Luxury real estate in Manhattan is starting to take a turn away from the modern loft that was so prevalent in the early 2000s. As it turns out, the fewer walls there are, the less space there is for art, and that just won't do for high-end art collectors.
Mark Ellwood, a writer for Bloomberg Business, describes how some real estate clients are turning to art consultants for second opinions before buying a property. They measure ceiling height, wall space, and natural lighting to ensure those large masterpieces have a home of their own. The art consultants also measure humidity levels and the size of freight elevators.
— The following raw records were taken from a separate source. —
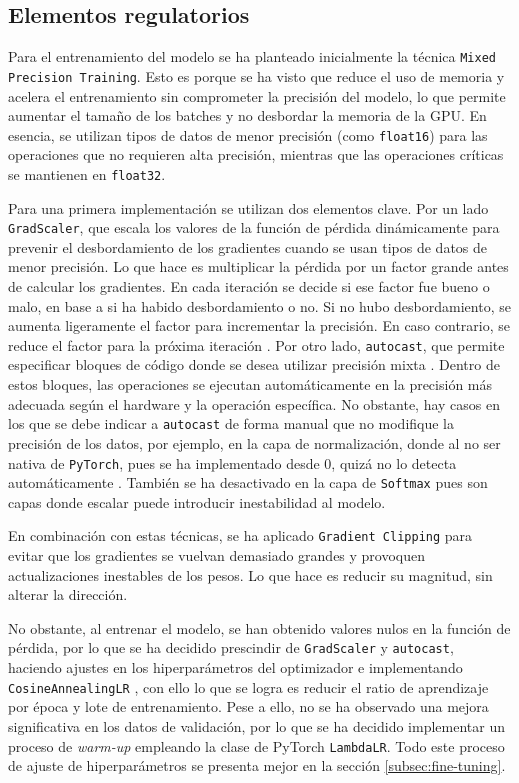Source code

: \documentclass[11pt]{book}
\begin{document}
\subsection{Elementos regulatorios}

Para el entrenamiento del modelo se ha planteado inicialmente la técnica \texttt{Mixed Precision Training}. Esto es porque se ha visto que reduce el uso de memoria y acelera el entrenamiento sin comprometer la precisión del modelo, lo que permite aumentar el tamaño de los batches y no desbordar la memoria de la GPU. En esencia, se utilizan tipos de datos de menor precisión (como \texttt{float16}) para las operaciones que no requieren alta precisión, mientras que las operaciones críticas se mantienen en \texttt{float32}. 

Para una primera implementación se utilizan dos elementos clave. Por un lado \texttt{GradScaler}, que escala los valores de la función de pérdida dinámicamente para prevenir el desbordamiento de los gradientes cuando se usan tipos de datos de menor precisión. Lo que hace es multiplicar la pérdida por un factor grande antes de calcular los gradientes. En cada iteración se decide si ese factor fue bueno o malo, en base a si ha habido desbordamiento o no. Si no hubo desbordamiento, se aumenta ligeramente el factor para incrementar la precisión. En caso contrario, se reduce el factor para la próxima iteración \parencite{amit2024mixedprecision}. Por otro lado, \texttt{autocast}, que permite especificar bloques de código donde se desea utilizar precisión mixta \parencite{stack_overflow_gradscaler}. Dentro de estos bloques, las operaciones se ejecutan automáticamente en la precisión más adecuada según el hardware y la operación específica. No obstante, hay casos en los que se debe indicar a \texttt{autocast} de forma manual que no modifique la precisión de los datos, por ejemplo, en la capa de normalización, donde al no ser nativa de \texttt{PyTorch}, pues se ha implementado desde 0, quizá no lo detecta automáticamente \parencite{amit2024mixedprecision}. También se ha desactivado en la capa de \texttt{Softmax} pues son capas donde escalar puede introducir inestabilidad al modelo.

En combinación con estas técnicas, se ha aplicado \texttt{Gradient Clipping} para evitar que los gradientes se vuelvan demasiado grandes y provoquen actualizaciones inestables de los pesos. Lo que hace es reducir su magnitud, sin alterar la dirección. 


No obstante, al entrenar el modelo, se han obtenido valores nulos en la función de pérdida, por lo que se ha decidido prescindir de \texttt{GradScaler} y \texttt{autocast}, haciendo ajustes en los hiperparámetros del optimizador e implementando \texttt{CosineAnnealingLR} \parencite{pytorch_cosineannealinglr}, con ello lo que se logra es reducir el ratio de aprendizaje por época y lote de entrenamiento. Pese a ello, no se ha observado una mejora significativa en los datos de validación, por lo que se ha decidido implementar un proceso de \textit{warm-up} empleando la clase de PyTorch \texttt{LambdaLR}. Todo este proceso de ajuste de hiperparámetros se presenta mejor en la sección \ref{subsec:fine-tuning}.
\end{document}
This emphasis on prepackaging buildings as art friendly, whether by adding more walls or expanding the elevator, is a concrete manifestation of the close relationship between art collecting and real estate. Of course, there’s an element of smart marketing, too: Art world affiliation offers built-in cachet, while such thoughtful amenities as a simple picture rail can act as sweeteners to help justify skyrocketing prices in New York—10 years ago, Roy Kim, creative director at Douglas Elliman, says, the “entry point for luxury in 2006 was $1,200 per sq. ft. and has now jumped to $3,000.”
Perhaps the most compelling factor behind this trend, though, is that many major developers are also powerful art collectors themselves. Aby Rosen might be the best known, but Steve Witkoff, Edward Minkskoff, and even Ian Schrager are art world aficionados too.